Happy to discuss more if anyone's interested, or you can watch these two
interesting <https://www.youtube.com/watch?v=JMhNINPo__g> talks
<https://www.youtube.com/watch?v=HXGpBrmR70U> about test.check
<https://github.com/clojure/test.check>, a Clojure property-based testing
library.
- Brian
On Wed, Jan 14, 2015 at 9:51 PM, Subramanya Sastry <ssastry(a)wikimedia.org>
wrote:
On 01/14/2015 06:57 PM, James Douglas wrote:
Howdy all,
Recently we've been playing with tracking our code coverage in Services
projects, and so far it's been pretty interesting.
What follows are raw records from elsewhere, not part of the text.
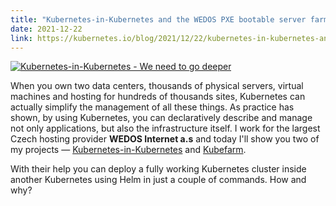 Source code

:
 ```yaml
---
title: "Kubernetes-in-Kubernetes and the WEDOS PXE bootable server farm"
date: 2021-12-22
link: https://kubernetes.io/blog/2021/12/22/kubernetes-in-kubernetes-and-pxe-bootable-server-farm/
---
```


[![Kubernetes-in-Kubernetes - We need to go deeper](https://pbs.twimg.com/media/FHMnruzWYAAT_xv?format=png)](https://kubernetes.io/blog/2021/12/22/kubernetes-in-kubernetes-and-pxe-bootable-server-farm/)

When you own two data centers, thousands of physical servers, virtual machines and hosting for hundreds of thousands sites, Kubernetes can actually simplify the management of all these things. As practice has shown, by using Kubernetes, you can declaratively describe and manage not only applications, but also the infrastructure itself. I work for the largest Czech hosting provider **WEDOS Internet a.s** and today I'll show you two of my projects — [Kubernetes-in-Kubernetes](https://github.com/kvaps/kubernetes-in-kubernetes) and [Kubefarm](https://github.com/kvaps/kubefarm).

With their help you can deploy a fully working Kubernetes cluster inside another Kubernetes using Helm in just a couple of commands. How and why?

<!--more-->
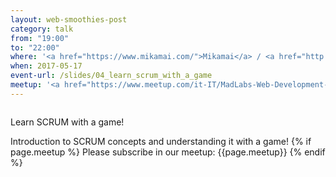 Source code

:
 ```yaml
---
layout: web-smoothies-post
category: talk
from: "19:00"
to: "22:00"
where: '<a href="https://www.mikamai.com/">Mikamai</a> / <a href="http://linkme.it/">LinkMe</a> - Via Giulio Venini, 42 - MILANO'
when: 2017-05-17 
event-url: /slides/04_learn_scrum_with_a_game
meetup: '<a href="https://www.meetup.com/it-IT/MadLabs-Web-Development-a-Milano/events/239633064//">WebSmoothies: Impariamo SCRUM giocando</a>'
---
```

<span class="image right"><img src="{{ site.baseurl }}/{{ site.images }}/128px-Mad_scientist_transparent_background.svg.png" alt=""></span>
	
Learn SCRUM with a game!

Introduction to SCRUM concepts and understanding it with a game!
{% if page.meetup %}
Please subscribe in our meetup: {{page.meetup}}
{% endif %}
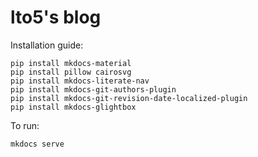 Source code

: # lto5's blog

Installation guide:

```
pip install mkdocs-material
pip install pillow cairosvg
pip install mkdocs-literate-nav
pip install mkdocs-git-authors-plugin
pip install mkdocs-git-revision-date-localized-plugin
pip install mkdocs-glightbox
```

To run:

```
mkdocs serve
``` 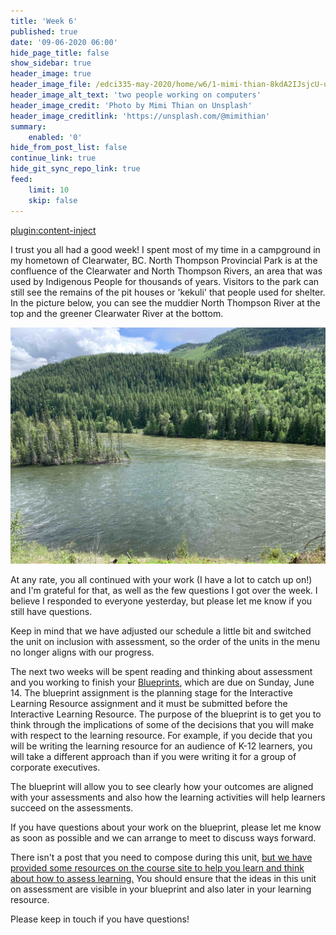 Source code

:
 ```yaml
---
title: 'Week 6'
published: true
date: '09-06-2020 06:00'
hide_page_title: false
show_sidebar: true
header_image: true
header_image_file: /edci335-may-2020/home/w6/1-mimi-thian-8kdA2IJsjcU-unsplash.jpg
header_image_alt_text: 'two people working on computers'
header_image_credit: 'Photo by Mimi Thian on Unsplash'
header_image_creditlink: 'https://unsplash.com/@mimithian'
summary:
    enabled: '0'
hide_from_post_list: false
continue_link: true
hide_git_sync_repo_link: true
feed:
    limit: 10
    skip: false
---
```


[plugin:content-inject](_week-6)


I trust you all had a good week! I spent most of my time in a campground in my hometown of Clearwater, BC. North Thompson Provincial Park is at the confluence of the Clearwater and North Thompson Rivers, an area that was used by Indigenous People for thousands of years. Visitors to the park can still see the remains of the pit houses or 'kekuli' that people used for shelter. In the picture below, you can see the muddier North Thompson River at the top and the greener Clearwater River at the bottom.

![alt-text](IMG_1895.jpg "Confluence of Clearwater and North Thompson Rivers")

At any rate, you all continued with your work (I have a lot to catch up on!) and I'm grateful for that, as well as the few questions I got over the week. I believe I responded to everyone yesterday, but please let me know if you still have questions.

Keep in mind that we have adjusted our schedule a little bit and switched the unit on inclusion with assessment, so the order of the units in the menu no longer aligns with our progress.

The next two weeks will be spent reading and thinking about assessment and you working to finish your [Blueprints](https://edtechuvic.ca/edci335/learning-design-blueprint/), which are due on Sunday, June 14. The blueprint assignment is the planning stage for the Interactive Learning Resource assignment and it must be submitted before the Interactive Learning Resource. The purpose of the blueprint is to get you to think through the implications of some of the decisions that you will make with respect to the learning resource. For example, if you decide that you will be writing the learning resource for an audience of K-12 learners, you will take a different approach than if you were writing it for a group of corporate executives.

The blueprint will allow you to see clearly how your outcomes are aligned with your assessments and also how the learning activities will help learners succeed on the assessments.

If you have questions about your work on the blueprint, please let me know as soon as possible and we can arrange to meet to discuss ways forward.

There isn't a post that you need to compose during this unit, [but we have provided some resources on the course site to help you learn and think about how to assess learning.](https://edtechuvic.ca/edci335/category/assessment/) You should ensure that the ideas in this unit on assessment are visible in your blueprint and also later in your learning resource.

Please keep in touch if you have questions!
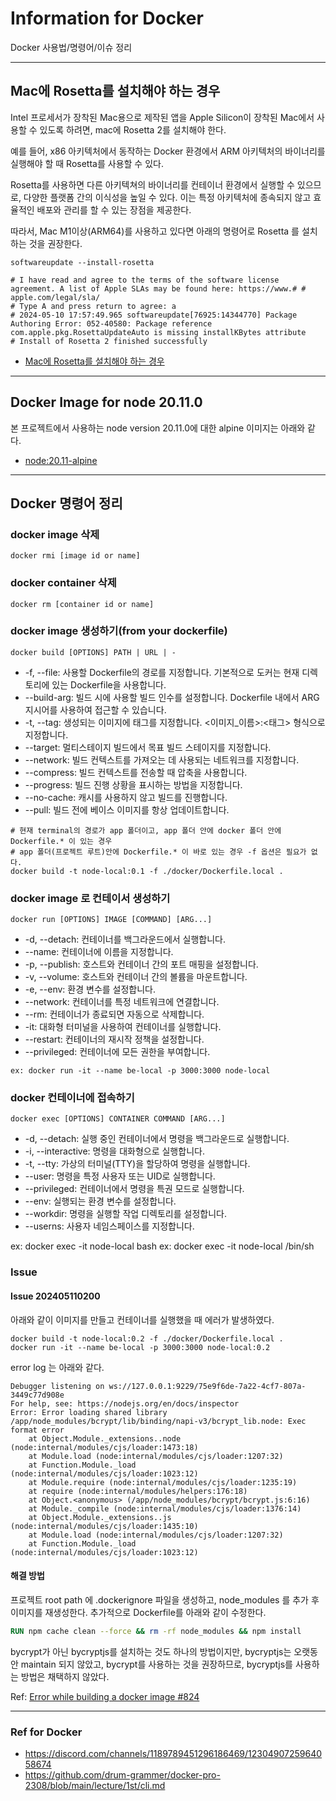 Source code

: # Information for Docker

Docker 사용법/명령어/이슈 정리

---

## Mac에 Rosetta를 설치해야 하는 경우

Intel 프로세서가 장착된 Mac용으로 제작된 앱을 Apple Silicon이 장착된 Mac에서 사용할 수 있도록 하려면, mac에
Rosetta 2를 설치해야 한다.

예를 들어, x86 아키텍처에서 동작하는 Docker 환경에서 ARM 아키텍처의 바이너리를 실행해야 할 때 Rosetta를
사용할 수 있다.

Rosetta를 사용하면 다른 아키텍쳐의 바이너리를 컨테이너 환경에서 실행할 수 있으므로, 다양한 플랫폼 간의 이식성을
높일 수 있다. 이는 특정 아키텍처에 종속되지 않고 효율적인 배포와 관리를 할 수 있는 장점을 제공한다.

따라서, Mac M1이상(ARM64)를 사용하고 있다면 아래의 명령어로 Rosetta 를 설치하는 것을 권장한다.

```shell
softwareupdate --install-rosetta

# I have read and agree to the terms of the software license agreement. A list of Apple SLAs may be found here: https://www.# # apple.com/legal/sla/
# Type A and press return to agree: a
# 2024-05-10 17:57:49.965 softwareupdate[76925:14344770] Package Authoring Error: 052-40580: Package reference com.apple.pkg.RosettaUpdateAuto is missing installKBytes attribute
# Install of Rosetta 2 finished successfully
```

- [Mac에 Rosetta를 설치해야 하는 경우](https://support.apple.com/ko-kr/102527)

---

## Docker Image for node 20.11.0

본 프로젝트에서 사용하는 node version 20.11.0에 대한 alpine 이미지는 아래와 같다.

- [node:20.11-alpine](https://hub.docker.com/layers/library/node/20.11-alpine/images/sha256-f4c96a28c0b2d8981664e03f461c2677152cd9a756012ffa8e2c6727427c2bda)

---

## Docker 명령어 정리

### docker image 삭제

```shell
docker rmi [image id or name]
```

### docker container 삭제

```shell
docker rm [container id or name]
```

### docker image 생성하기(from your dockerfile)

```shell
docker build [OPTIONS] PATH | URL | -
```

- -f, --file: 사용할 Dockerfile의 경로를 지정합니다. 기본적으로 도커는 현재 디렉토리에 있는 Dockerfile을 사용합니다.
- --build-arg: 빌드 시에 사용할 빌드 인수를 설정합니다. Dockerfile 내에서 ARG 지시어를 사용하여 접근할 수 있습니다.
- -t, --tag: 생성되는 이미지에 태그를 지정합니다. <이미지\_이름>:<태그> 형식으로 지정합니다.
- --target: 멀티스테이지 빌드에서 목표 빌드 스테이지를 지정합니다.
- --network: 빌드 컨텍스트를 가져오는 데 사용되는 네트워크를 지정합니다.
- --compress: 빌드 컨텍스트를 전송할 때 압축을 사용합니다.
- --progress: 빌드 진행 상황을 표시하는 방법을 지정합니다.
- --no-cache: 캐시를 사용하지 않고 빌드를 진행합니다.
- --pull: 빌드 전에 베이스 이미지를 항상 업데이트합니다.

```shell
# 현재 terminal의 경로가 app 폴더이고, app 폴더 안에 docker 폴더 안에 Dockerfile.* 이 있는 경우
# app 폴더(프로젝트 루트)안에 Dockerfile.* 이 바로 있는 경우 -f 옵션은 필요가 없다.
docker build -t node-local:0.1 -f ./docker/Dockerfile.local .
```

### docker image 로 컨테이서 생성하기

```shell
docker run [OPTIONS] IMAGE [COMMAND] [ARG...]
```

- -d, --detach: 컨테이너를 백그라운드에서 실행합니다.
- --name: 컨테이너에 이름을 지정합니다.
- -p, --publish: 호스트와 컨테이너 간의 포트 매핑을 설정합니다.
- -v, --volume: 호스트와 컨테이너 간의 볼륨을 마운트합니다.
- -e, --env: 환경 변수를 설정합니다.
- --network: 컨테이너를 특정 네트워크에 연결합니다.
- --rm: 컨테이너가 종료되면 자동으로 삭제합니다.
- -it: 대화형 터미널을 사용하여 컨테이너를 실행합니다.
- --restart: 컨테이너의 재시작 정책을 설정합니다.
- --privileged: 컨테이너에 모든 권한을 부여합니다.

```shell
ex: docker run -it --name be-local -p 3000:3000 node-local
```

### docker 컨테이너에 접속하기

```shell
docker exec [OPTIONS] CONTAINER COMMAND [ARG...]
```

- -d, --detach: 실행 중인 컨테이너에서 명령을 백그라운드로 실행합니다.
- -i, --interactive: 명령을 대화형으로 실행합니다.
- -t, --tty: 가상의 터미널(TTY)을 할당하여 명령을 실행합니다.
- --user: 명령을 특정 사용자 또는 UID로 실행합니다.
- --privileged: 컨테이너에서 명령을 특권 모드로 실행합니다.
- --env: 실행되는 환경 변수를 설정합니다.
- --workdir: 명령을 실행할 작업 디렉토리를 설정합니다.
- --userns: 사용자 네임스페이스를 지정합니다.

ex: docker exec -it node-local bash
ex: docker exec -it node-local /bin/sh

### Issue

#### Issue 202405110200

아래와 같이 이미지를 만들고 컨테이너를 실행했을 때 에러가 발생하였다.

```shell
docker build -t node-local:0.2 -f ./docker/Dockerfile.local .
docker run -it --name be-local -p 3000:3000 node-local:0.2
```

error log 는 아래와 같다.

```shell
Debugger listening on ws://127.0.0.1:9229/75e9f6de-7a22-4cf7-807a-3449c77d908e
For help, see: https://nodejs.org/en/docs/inspector
Error: Error loading shared library /app/node_modules/bcrypt/lib/binding/napi-v3/bcrypt_lib.node: Exec format error
    at Object.Module._extensions..node (node:internal/modules/cjs/loader:1473:18)
    at Module.load (node:internal/modules/cjs/loader:1207:32)
    at Function.Module._load (node:internal/modules/cjs/loader:1023:12)
    at Module.require (node:internal/modules/cjs/loader:1235:19)
    at require (node:internal/modules/helpers:176:18)
    at Object.<anonymous> (/app/node_modules/bcrypt/bcrypt.js:6:16)
    at Module._compile (node:internal/modules/cjs/loader:1376:14)
    at Object.Module._extensions..js (node:internal/modules/cjs/loader:1435:10)
    at Module.load (node:internal/modules/cjs/loader:1207:32)
    at Function.Module._load (node:internal/modules/cjs/loader:1023:12)
```

#### 해결 방법

프로젝트 root path 에 .dockerignore 파일을 생성하고, node_modules 를 추가 후 이미지를 재생성한다.
추가적으로 Dockerfile를 아래와 같이 수정한다.

```Dockerfile
RUN npm cache clean --force && rm -rf node_modules && npm install
```

bycrypt가 아닌 bycryptjs를 설치하는 것도 하나의 방법이지만, bycryptjs는 오랫동안 maintain 되지 않았고,
bycrypt를 사용하는 것을 권장하므로, bycryptjs를 사용하는 방법은 채택하지 않았다.

Ref: [Error while building a docker image #824](https://github.com/kelektiv/node.bcrypt.js/issues/824)

---

### Ref for Docker

- https://discord.com/channels/1189789451296186469/1230490725964058674
- https://github.com/drum-grammer/docker-pro-2308/blob/main/lecture/1st/cli.md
Based on your coverage work for restbase, we added code coverage using the
same nodejs tools (instanbul) and service (coveralls.io) for Parsoid as
well (
https://github.com/wikimedia/parsoid; latest build:
https://coveralls.io/builds/1744803).
So far, we learnt that our coverage (via parser tests + mocha for other
bits) is pretty decent and that a lot of our uncovered areas are in code
that isn't yet enabled in testing (ex: tracing, debugging, logging), or not
tested sufficiently because that feature is not enabled in production yet.
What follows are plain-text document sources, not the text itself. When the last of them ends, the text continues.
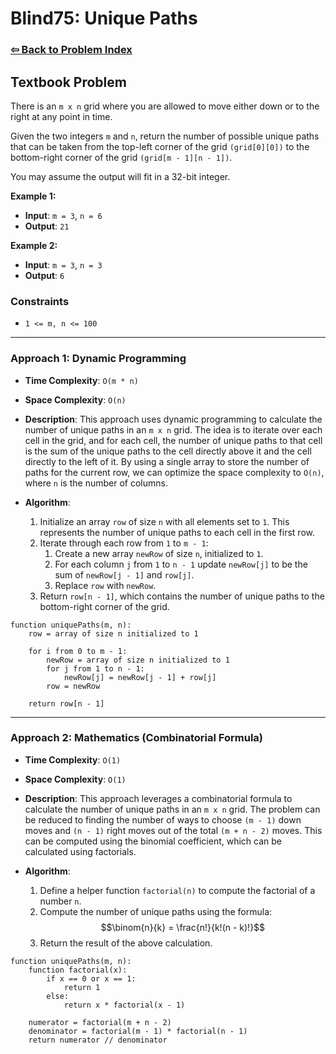 # Blind75: Unique Paths

### [⇦ Back to Problem Index](../../index.md)

## Textbook Problem

There is an `m x n` grid where you are allowed to move either down or to the right at any point in time.

Given the two integers `m` and `n`, return the number of possible unique paths that can be taken from the top-left corner of the grid `(grid[0][0])` to the bottom-right corner of the grid `(grid[m - 1][n - 1])`.

You may assume the output will fit in a 32-bit integer.

**Example 1:**

-   **Input**: `m = 3`, `n = 6`
-   **Output**: `21`

**Example 2:**

-   **Input**: `m = 3`, `n = 3`
-   **Output**: `6`

### Constraints

-   `1 <= m, n <= 100`

---

### Approach 1: Dynamic Programming

-   **Time Complexity**: `O(m * n)`
-   **Space Complexity**: `O(n)`
-   **Description**: This approach uses dynamic programming to calculate the number of unique paths in an `m x n` grid. The idea is to iterate over each cell in the grid, and for each cell, the number of unique paths to that cell is the sum of the unique paths to the cell directly above it and the cell directly to the left of it. By using a single array to store the number of paths for the current row, we can optimize the space complexity to `O(n)`, where `n` is the number of columns.
-   **Algorithm**:

    1. Initialize an array `row` of size `n` with all elements set to `1`. This represents the number of unique paths to each cell in the first row.
    2. Iterate through each row from `1` to `m - 1`:
        1. Create a new array `newRow` of size `n`, initialized to `1`.
        2. For each column `j` from `1` to `n - 1` update `newRow[j]` to be the sum of `newRow[j - 1]` and `row[j]`.
        3. Replace `row` with `newRow`.
    3. Return `row[n - 1]`, which contains the number of unique paths to the bottom-right corner of the grid.

```pseudo
function uniquePaths(m, n):
    row = array of size n initialized to 1

    for i from 0 to m - 1:
        newRow = array of size n initialized to 1
        for j from 1 to n - 1:
            newRow[j] = newRow[j - 1] + row[j]
        row = newRow

    return row[n - 1]
```

---

### Approach 2: Mathematics (Combinatorial Formula)

-   **Time Complexity**: `O(1)`
-   **Space Complexity**: `O(1)`
-   **Description**: This approach leverages a combinatorial formula to calculate the number of unique paths in an `m x n` grid. The problem can be reduced to finding the number of ways to choose `(m - 1)` down moves and `(n - 1)` right moves out of the total `(m + n - 2)` moves. This can be computed using the binomial coefficient, which can be calculated using factorials.
-   **Algorithm**:

    1. Define a helper function `factorial(n)` to compute the factorial of a number `n`.
    2. Compute the number of unique paths using the formula:
       $$\binom{n}{k} = \frac{n!}{k!(n - k)!}$$
    3. Return the result of the above calculation.

```pseudo
function uniquePaths(m, n):
    function factorial(x):
        if x == 0 or x == 1:
            return 1
        else:
            return x * factorial(x - 1)

    numerator = factorial(m + n - 2)
    denominator = factorial(m - 1) * factorial(n - 1)
    return numerator // denominator
```
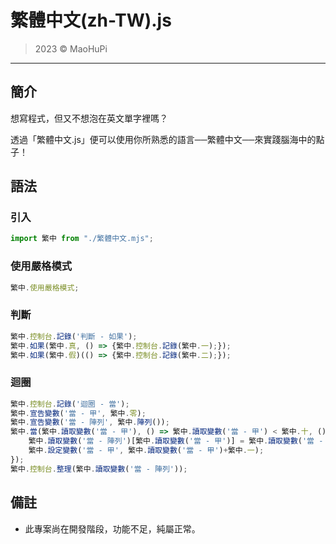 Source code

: # 繁體中文(zh-TW).js

> 2023 © MaoHuPi

---

## 簡介

想寫程式，但又不想泡在英文單字裡嗎？

透過「繁體中文.js」便可以使用你所熟悉的語言──繁體中文──來實踐腦海中的點子！

## 語法

### 引入

```js
import 繁中 from "./繁體中文.mjs";
```

### 使用嚴格模式

```js
繁中.使用嚴格模式;
```

### 判斷

```js
繁中.控制台.記錄('判斷 - 如果');
繁中.如果(繁中.真, () => {繁中.控制台.記錄(繁中.一);});
繁中.如果(繁中.假)(() => {繁中.控制台.記錄(繁中.二);});
```

### 迴圈

```js
繁中.控制台.記錄('迴圈 - 當');
繁中.宣告變數('當 - 甲', 繁中.零);
繁中.宣告變數('當 - 陣列', 繁中.陣列());
繁中.當(繁中.讀取變數('當 - 甲'), () => 繁中.讀取變數('當 - 甲') < 繁中.十, () => {
    繁中.讀取變數('當 - 陣列')[繁中.讀取變數('當 - 甲')] = 繁中.讀取變數('當 - 甲') + 繁中.十;
    繁中.設定變數('當 - 甲', 繁中.讀取變數('當 - 甲')+繁中.一);
});
繁中.控制台.整理(繁中.讀取變數('當 - 陣列'));
```

## 備註

* 此專案尚在開發階段，功能不足，純屬正常。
But, I've also seen that there are some edge cases and failure scenarios
that aren't tested via our existing parser tests. The edge case coverage
are for scenarios that we saw in production but (at the time when we fixed
those issues in code) for which we didn't add a sufficiently reduced parser
test. As for the failure scenarios, we might need testing via mocha to
simulate them (ex: cache failures for selective serialization, or timeouts,
etc.).
Some of the edge case scenario and more aggressive testing is taken care
of by our nightly round-trip testing on 160K articles.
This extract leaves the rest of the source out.